Work task: Restate every line below word for word, but drop each picture.

(Saved entries)
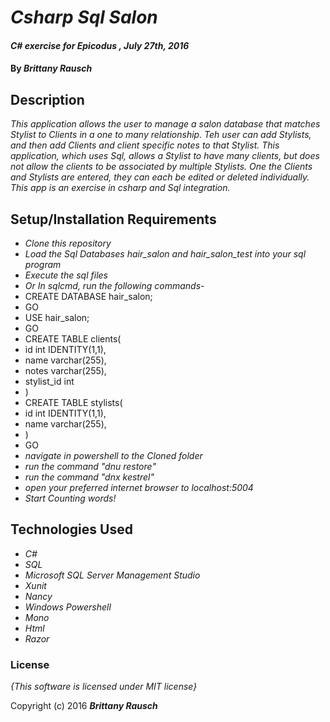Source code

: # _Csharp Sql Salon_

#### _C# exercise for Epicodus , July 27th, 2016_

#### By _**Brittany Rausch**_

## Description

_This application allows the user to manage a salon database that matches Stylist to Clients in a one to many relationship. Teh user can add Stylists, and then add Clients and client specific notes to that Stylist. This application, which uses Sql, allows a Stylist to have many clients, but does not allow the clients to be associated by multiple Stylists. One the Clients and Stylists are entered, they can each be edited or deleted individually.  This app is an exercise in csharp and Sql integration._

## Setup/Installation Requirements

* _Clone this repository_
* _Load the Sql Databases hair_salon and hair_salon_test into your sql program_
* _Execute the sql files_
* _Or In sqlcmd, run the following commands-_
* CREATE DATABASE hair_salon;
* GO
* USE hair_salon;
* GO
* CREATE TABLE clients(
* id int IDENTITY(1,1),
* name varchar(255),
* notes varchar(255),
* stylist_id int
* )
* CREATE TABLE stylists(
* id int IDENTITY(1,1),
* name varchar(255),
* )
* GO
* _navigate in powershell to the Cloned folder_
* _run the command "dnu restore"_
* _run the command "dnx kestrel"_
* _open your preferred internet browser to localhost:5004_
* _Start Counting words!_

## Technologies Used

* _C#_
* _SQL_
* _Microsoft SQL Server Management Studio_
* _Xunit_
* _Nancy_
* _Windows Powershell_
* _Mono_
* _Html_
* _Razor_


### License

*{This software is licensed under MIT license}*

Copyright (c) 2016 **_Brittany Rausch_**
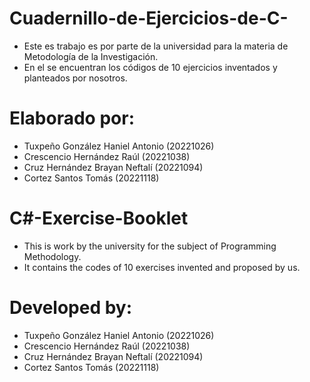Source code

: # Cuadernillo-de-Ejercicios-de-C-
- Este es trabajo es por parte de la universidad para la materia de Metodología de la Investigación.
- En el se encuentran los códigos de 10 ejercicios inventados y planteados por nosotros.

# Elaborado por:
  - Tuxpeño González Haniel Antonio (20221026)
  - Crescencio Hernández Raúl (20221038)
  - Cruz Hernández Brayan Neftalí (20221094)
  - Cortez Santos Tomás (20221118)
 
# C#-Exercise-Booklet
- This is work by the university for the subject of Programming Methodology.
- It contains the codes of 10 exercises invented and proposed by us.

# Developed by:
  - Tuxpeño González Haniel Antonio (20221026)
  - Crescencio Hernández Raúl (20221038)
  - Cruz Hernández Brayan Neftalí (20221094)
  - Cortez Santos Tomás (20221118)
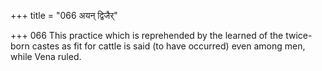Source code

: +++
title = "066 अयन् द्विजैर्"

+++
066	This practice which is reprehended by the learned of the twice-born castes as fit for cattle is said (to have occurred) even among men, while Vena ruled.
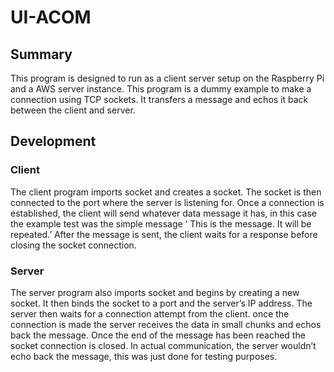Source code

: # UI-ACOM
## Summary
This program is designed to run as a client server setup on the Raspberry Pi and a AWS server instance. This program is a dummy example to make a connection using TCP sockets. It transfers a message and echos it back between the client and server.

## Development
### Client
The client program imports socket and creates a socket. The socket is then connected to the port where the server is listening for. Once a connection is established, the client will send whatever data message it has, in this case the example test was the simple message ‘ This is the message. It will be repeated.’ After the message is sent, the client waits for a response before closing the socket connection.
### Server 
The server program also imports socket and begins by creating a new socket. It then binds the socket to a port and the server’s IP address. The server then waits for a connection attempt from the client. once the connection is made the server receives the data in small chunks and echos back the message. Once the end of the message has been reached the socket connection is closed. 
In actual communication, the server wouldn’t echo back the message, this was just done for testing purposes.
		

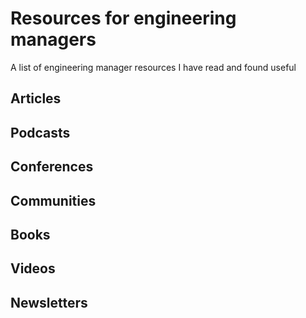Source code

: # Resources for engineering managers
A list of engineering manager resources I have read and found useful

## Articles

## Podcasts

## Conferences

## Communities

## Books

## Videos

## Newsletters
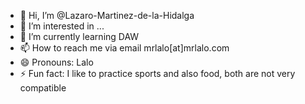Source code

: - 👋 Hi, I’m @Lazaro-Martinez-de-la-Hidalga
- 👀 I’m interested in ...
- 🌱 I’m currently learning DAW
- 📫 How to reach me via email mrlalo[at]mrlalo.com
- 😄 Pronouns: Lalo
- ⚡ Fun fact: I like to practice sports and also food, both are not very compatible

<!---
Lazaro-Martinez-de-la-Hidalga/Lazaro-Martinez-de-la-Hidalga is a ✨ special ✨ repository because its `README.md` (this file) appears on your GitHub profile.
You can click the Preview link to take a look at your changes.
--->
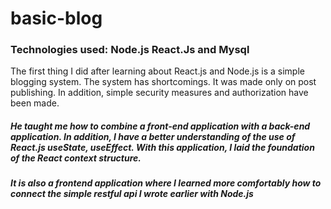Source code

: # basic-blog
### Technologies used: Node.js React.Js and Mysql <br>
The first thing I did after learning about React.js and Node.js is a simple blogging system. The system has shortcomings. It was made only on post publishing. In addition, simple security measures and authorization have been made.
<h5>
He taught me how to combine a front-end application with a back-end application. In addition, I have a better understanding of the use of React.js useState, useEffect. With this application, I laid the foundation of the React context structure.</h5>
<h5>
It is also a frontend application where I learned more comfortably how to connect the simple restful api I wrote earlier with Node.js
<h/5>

Result of this task:
Source code

: # _Csharp Sql Salon_

#### _C# exercise for Epicodus , July 27th, 2016_

#### By _**Brittany Rausch**_

## Description

_This application allows the user to manage a salon database that matches Stylist to Clients in a one to many relationship. Teh user can add Stylists, and then add Clients and client specific notes to that Stylist. This application, which uses Sql, allows a Stylist to have many clients, but does not allow the clients to be associated by multiple Stylists. One the Clients and Stylists are entered, they can each be edited or deleted individually.  This app is an exercise in csharp and Sql integration._

## Setup/Installation Requirements

* _Clone this repository_
* _Load the Sql Databases hair_salon and hair_salon_test into your sql program_
* _Execute the sql files_
* _Or In sqlcmd, run the following commands-_
* CREATE DATABASE hair_salon;
* GO
* USE hair_salon;
* GO
* CREATE TABLE clients(
* id int IDENTITY(1,1),
* name varchar(255),
* notes varchar(255),
* stylist_id int
* )
* CREATE TABLE stylists(
* id int IDENTITY(1,1),
* name varchar(255),
* )
* GO
* _navigate in powershell to the Cloned folder_
* _run the command "dnu restore"_
* _run the command "dnx kestrel"_
* _open your preferred internet browser to localhost:5004_
* _Start Counting words!_

## Technologies Used

* _C#_
* _SQL_
* _Microsoft SQL Server Management Studio_
* _Xunit_
* _Nancy_
* _Windows Powershell_
* _Mono_
* _Html_
* _Razor_


### License

*{This software is licensed under MIT license}*

Copyright (c) 2016 **_Brittany Rausch_**
Source code

: # Cuadernillo-de-Ejercicios-de-C-
- Este es trabajo es por parte de la universidad para la materia de Metodología de la Investigación.
- En el se encuentran los códigos de 10 ejercicios inventados y planteados por nosotros.

# Elaborado por:
  - Tuxpeño González Haniel Antonio (20221026)
  - Crescencio Hernández Raúl (20221038)
  - Cruz Hernández Brayan Neftalí (20221094)
  - Cortez Santos Tomás (20221118)
 
# C#-Exercise-Booklet
- This is work by the university for the subject of Programming Methodology.
- It contains the codes of 10 exercises invented and proposed by us.

# Developed by:
  - Tuxpeño González Haniel Antonio (20221026)
  - Crescencio Hernández Raúl (20221038)
  - Cruz Hernández Brayan Neftalí (20221094)
  - Cortez Santos Tomás (20221118)
Source code

: +++
title = "066 अयन् द्विजैर्"

+++
066	This practice which is reprehended by the learned of the twice-born castes as fit for cattle is said (to have occurred) even among men, while Vena ruled.
Source code

: # UI-ACOM
## Summary
This program is designed to run as a client server setup on the Raspberry Pi and a AWS server instance. This program is a dummy example to make a connection using TCP sockets. It transfers a message and echos it back between the client and server.

## Development
### Client
The client program imports socket and creates a socket. The socket is then connected to the port where the server is listening for. Once a connection is established, the client will send whatever data message it has, in this case the example test was the simple message ‘ This is the message. It will be repeated.’ After the message is sent, the client waits for a response before closing the socket connection.
### Server 
The server program also imports socket and begins by creating a new socket. It then binds the socket to a port and the server’s IP address. The server then waits for a connection attempt from the client. once the connection is made the server receives the data in small chunks and echos back the message. Once the end of the message has been reached the socket connection is closed. 
In actual communication, the server wouldn’t echo back the message, this was just done for testing purposes.
		

Source code

: # Resources for engineering managers
A list of engineering manager resources I have read and found useful

## Articles

## Podcasts

## Conferences

## Communities

## Books

## Videos

## Newsletters
Source code

: - 👋 Hi, I’m @Lazaro-Martinez-de-la-Hidalga
- 👀 I’m interested in ...
- 🌱 I’m currently learning DAW
- 📫 How to reach me via email mrlalo[at]mrlalo.com
- 😄 Pronouns: Lalo
- ⚡ Fun fact: I like to practice sports and also food, both are not very compatible

<!---
Lazaro-Martinez-de-la-Hidalga/Lazaro-Martinez-de-la-Hidalga is a ✨ special ✨ repository because its `README.md` (this file) appears on your GitHub profile.
You can click the Preview link to take a look at your changes.
--->
Source code

: # basic-blog
### Technologies used: Node.js React.Js and Mysql <br>
The first thing I did after learning about React.js and Node.js is a simple blogging system. The system has shortcomings. It was made only on post publishing. In addition, simple security measures and authorization have been made.
<h5>
He taught me how to combine a front-end application with a back-end application. In addition, I have a better understanding of the use of React.js useState, useEffect. With this application, I laid the foundation of the React context structure.</h5>
<h5>
It is also a frontend application where I learned more comfortably how to connect the simple restful api I wrote earlier with Node.js
<h/5>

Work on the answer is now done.